● WHAT THIS TASK INVOLVES: Give only the number of lines in these records that include "React".

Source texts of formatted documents
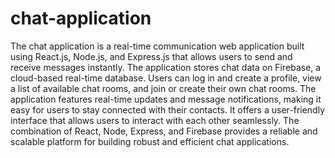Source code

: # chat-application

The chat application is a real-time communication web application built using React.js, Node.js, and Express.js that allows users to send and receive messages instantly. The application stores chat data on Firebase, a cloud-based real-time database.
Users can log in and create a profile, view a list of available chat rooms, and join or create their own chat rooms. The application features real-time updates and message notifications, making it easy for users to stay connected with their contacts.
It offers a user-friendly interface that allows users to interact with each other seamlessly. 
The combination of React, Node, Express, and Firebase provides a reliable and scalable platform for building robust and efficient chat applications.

● TASK RESULT: 2